_Instructions for the task_. From the records below, take each line where the string "を以下のように定義する" shows up and copy it.

Start of Supplied material

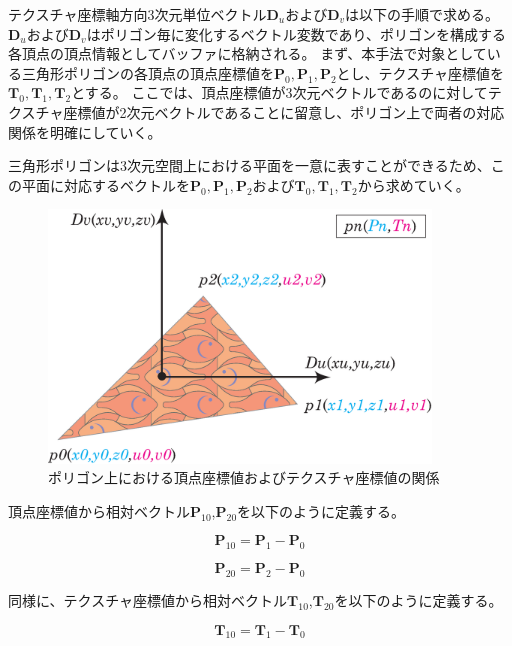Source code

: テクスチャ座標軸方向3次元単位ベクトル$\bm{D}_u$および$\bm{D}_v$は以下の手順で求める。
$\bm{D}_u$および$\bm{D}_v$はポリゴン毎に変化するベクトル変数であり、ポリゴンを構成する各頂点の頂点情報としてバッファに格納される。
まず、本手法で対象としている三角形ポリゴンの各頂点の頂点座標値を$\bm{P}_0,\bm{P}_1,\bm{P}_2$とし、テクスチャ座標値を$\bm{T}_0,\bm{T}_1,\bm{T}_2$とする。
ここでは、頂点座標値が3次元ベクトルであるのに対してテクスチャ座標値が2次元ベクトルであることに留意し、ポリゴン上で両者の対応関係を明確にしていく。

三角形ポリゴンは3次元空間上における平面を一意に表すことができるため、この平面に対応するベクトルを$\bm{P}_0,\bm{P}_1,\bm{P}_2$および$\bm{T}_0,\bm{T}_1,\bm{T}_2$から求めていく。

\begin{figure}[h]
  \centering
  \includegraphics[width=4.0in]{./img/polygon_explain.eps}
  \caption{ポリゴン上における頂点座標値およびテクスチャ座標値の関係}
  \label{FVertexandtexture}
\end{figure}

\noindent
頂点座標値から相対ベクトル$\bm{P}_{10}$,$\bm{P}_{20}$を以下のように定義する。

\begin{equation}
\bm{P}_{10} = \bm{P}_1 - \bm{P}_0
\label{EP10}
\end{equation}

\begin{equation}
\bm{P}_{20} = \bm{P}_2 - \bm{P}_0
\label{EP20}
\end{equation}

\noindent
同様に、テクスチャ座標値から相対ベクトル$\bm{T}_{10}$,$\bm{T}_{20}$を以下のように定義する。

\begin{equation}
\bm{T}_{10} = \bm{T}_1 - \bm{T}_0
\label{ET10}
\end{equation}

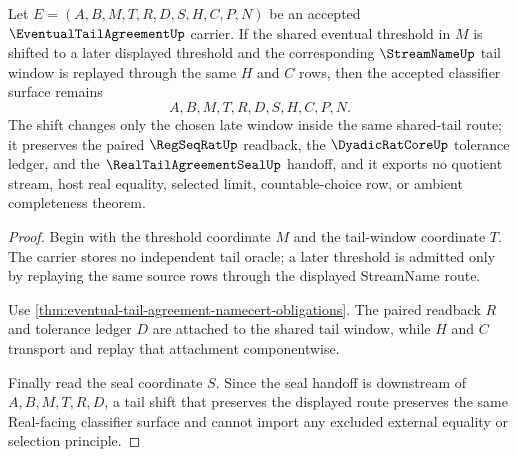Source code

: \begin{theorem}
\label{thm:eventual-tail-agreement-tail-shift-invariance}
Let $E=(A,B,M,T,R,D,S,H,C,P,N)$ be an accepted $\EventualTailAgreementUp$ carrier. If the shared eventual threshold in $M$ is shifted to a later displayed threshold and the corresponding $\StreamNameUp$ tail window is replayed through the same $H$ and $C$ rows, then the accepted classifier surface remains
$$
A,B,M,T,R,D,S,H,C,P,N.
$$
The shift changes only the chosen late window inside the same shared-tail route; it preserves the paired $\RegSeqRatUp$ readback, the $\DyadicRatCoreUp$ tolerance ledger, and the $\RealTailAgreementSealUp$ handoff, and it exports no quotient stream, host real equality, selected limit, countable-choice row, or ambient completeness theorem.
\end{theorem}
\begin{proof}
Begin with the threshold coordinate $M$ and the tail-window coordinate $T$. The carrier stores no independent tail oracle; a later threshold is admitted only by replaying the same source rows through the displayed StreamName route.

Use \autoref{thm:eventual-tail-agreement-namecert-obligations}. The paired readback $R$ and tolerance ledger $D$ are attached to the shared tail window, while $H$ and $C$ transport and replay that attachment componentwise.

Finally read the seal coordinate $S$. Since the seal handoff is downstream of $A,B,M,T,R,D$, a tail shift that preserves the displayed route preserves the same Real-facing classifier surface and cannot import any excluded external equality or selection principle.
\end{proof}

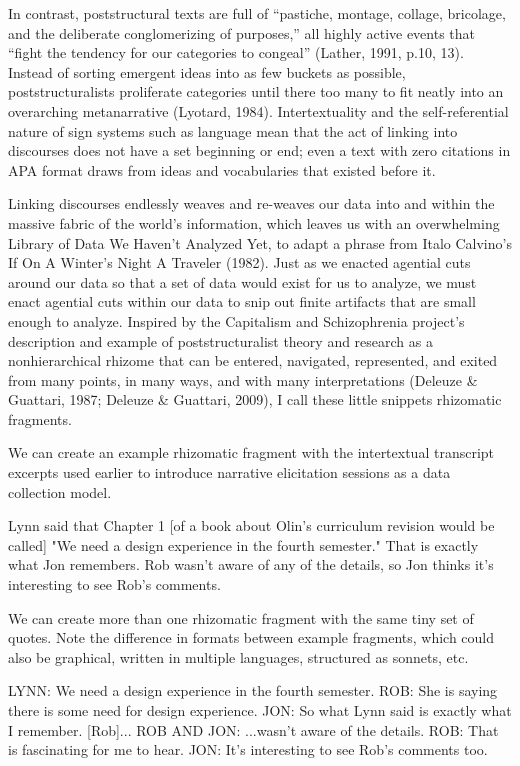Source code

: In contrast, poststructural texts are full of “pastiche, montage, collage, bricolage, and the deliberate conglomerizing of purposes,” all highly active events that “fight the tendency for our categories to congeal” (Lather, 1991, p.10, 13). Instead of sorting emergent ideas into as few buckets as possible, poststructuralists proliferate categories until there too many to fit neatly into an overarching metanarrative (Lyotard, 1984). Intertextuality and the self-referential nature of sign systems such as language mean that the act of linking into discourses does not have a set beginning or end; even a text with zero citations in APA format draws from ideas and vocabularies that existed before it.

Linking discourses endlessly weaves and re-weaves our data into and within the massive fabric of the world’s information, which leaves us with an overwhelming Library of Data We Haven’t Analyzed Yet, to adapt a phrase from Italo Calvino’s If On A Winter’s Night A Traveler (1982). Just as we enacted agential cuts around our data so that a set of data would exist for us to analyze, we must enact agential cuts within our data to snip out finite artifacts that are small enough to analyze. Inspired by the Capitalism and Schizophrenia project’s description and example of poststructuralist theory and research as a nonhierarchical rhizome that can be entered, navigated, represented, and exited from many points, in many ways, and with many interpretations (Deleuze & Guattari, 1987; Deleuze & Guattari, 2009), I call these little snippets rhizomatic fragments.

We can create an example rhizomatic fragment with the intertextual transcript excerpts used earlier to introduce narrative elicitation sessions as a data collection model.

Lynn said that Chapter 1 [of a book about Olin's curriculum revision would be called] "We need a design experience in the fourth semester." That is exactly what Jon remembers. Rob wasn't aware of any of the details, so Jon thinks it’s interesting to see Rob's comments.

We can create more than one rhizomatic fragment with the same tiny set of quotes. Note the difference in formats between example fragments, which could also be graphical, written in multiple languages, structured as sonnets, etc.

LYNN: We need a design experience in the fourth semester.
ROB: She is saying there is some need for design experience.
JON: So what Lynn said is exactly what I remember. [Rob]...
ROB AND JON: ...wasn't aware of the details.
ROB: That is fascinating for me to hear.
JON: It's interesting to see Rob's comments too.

End of Supplied material
Start of Supplied material

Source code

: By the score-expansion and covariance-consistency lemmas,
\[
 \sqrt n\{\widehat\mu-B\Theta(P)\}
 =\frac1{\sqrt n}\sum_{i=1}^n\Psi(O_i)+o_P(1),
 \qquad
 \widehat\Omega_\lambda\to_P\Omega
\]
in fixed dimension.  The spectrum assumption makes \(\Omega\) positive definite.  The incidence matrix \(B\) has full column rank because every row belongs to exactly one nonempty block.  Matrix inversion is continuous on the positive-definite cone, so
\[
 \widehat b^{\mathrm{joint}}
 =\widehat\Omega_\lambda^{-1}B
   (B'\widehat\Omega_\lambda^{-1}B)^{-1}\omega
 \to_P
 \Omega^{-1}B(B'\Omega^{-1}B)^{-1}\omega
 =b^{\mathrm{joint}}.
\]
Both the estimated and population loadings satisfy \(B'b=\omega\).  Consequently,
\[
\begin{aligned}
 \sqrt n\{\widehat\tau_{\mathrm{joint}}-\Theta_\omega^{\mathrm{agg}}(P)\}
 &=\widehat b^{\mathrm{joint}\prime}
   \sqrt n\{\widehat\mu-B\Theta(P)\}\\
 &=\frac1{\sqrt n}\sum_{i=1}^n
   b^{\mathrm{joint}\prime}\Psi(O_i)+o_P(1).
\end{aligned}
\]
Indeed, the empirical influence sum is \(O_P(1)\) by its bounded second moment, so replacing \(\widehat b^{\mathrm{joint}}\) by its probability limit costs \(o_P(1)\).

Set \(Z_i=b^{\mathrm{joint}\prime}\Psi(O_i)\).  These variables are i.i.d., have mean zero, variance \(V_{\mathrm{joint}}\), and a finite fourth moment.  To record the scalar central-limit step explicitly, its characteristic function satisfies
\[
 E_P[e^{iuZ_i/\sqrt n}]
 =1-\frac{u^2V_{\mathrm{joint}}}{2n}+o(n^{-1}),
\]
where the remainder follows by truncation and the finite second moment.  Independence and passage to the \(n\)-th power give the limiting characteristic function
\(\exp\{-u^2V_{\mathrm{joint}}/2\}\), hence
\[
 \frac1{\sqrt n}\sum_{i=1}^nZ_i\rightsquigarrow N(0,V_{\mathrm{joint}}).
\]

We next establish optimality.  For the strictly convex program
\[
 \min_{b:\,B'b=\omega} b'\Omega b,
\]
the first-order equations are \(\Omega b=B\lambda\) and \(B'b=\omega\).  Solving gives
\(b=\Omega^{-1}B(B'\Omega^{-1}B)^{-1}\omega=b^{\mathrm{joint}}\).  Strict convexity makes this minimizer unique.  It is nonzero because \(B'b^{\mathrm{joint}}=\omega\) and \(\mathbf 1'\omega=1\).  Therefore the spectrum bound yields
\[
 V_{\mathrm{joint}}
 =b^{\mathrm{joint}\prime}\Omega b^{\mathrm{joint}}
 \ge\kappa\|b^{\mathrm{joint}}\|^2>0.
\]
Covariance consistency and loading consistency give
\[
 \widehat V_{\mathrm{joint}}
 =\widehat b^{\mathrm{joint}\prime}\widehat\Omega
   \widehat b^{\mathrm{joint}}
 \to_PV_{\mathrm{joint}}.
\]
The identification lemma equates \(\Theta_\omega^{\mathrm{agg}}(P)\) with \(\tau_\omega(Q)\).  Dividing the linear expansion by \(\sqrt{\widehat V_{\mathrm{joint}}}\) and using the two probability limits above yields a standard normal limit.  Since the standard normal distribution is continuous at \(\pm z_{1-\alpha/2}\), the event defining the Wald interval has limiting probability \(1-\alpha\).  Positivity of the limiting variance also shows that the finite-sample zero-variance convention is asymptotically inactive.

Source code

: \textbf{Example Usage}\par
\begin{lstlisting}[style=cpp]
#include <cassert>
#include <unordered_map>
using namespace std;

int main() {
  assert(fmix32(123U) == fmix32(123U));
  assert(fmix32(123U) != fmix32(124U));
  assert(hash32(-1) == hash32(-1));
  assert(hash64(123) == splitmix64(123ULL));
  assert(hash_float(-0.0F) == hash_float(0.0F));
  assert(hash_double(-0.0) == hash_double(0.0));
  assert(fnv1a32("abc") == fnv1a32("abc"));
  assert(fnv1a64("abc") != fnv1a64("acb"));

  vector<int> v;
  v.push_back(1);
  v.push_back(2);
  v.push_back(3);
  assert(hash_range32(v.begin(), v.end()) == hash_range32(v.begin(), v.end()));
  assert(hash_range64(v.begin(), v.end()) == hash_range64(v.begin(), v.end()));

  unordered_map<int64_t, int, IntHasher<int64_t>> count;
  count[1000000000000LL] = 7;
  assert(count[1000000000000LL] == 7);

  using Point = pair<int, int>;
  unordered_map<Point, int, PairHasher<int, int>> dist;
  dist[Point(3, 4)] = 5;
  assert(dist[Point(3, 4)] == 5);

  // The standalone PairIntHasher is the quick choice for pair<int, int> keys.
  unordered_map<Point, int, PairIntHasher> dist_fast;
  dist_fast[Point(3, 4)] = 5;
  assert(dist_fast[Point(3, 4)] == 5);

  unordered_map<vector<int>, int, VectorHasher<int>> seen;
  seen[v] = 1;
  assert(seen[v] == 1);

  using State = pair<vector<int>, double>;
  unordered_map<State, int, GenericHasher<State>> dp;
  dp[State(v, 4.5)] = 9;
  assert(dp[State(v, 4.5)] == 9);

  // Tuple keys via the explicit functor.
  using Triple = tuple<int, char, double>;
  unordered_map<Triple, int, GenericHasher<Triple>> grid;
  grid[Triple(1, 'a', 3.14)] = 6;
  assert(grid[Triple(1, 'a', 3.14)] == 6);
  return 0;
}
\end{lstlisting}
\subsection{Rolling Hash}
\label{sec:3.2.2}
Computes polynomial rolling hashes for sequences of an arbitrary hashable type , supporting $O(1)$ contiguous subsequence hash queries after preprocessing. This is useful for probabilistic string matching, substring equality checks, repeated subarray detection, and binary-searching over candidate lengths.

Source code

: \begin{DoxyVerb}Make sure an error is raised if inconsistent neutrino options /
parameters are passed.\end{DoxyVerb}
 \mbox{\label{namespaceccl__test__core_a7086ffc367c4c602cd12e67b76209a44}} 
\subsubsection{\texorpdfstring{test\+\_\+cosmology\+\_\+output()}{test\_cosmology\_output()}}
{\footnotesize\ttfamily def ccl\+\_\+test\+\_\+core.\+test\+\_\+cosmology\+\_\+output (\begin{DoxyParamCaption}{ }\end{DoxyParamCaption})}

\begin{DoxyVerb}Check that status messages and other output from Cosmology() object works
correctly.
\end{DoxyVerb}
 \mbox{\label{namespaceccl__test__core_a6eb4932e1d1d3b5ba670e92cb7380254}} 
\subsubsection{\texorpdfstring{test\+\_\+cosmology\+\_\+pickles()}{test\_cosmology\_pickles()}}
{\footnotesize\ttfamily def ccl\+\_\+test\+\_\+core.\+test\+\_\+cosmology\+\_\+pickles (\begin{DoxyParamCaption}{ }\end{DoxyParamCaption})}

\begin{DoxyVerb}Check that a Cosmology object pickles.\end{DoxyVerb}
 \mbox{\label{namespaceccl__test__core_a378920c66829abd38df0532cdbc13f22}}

End of Supplied material

_Task answer_.
頂点座標値から相対ベクトル$\bm{P}_{10}$,$\bm{P}_{20}$を以下のように定義する。
同様に、テクスチャ座標値から相対ベクトル$\bm{T}_{10}$,$\bm{T}_{20}$を以下のように定義する。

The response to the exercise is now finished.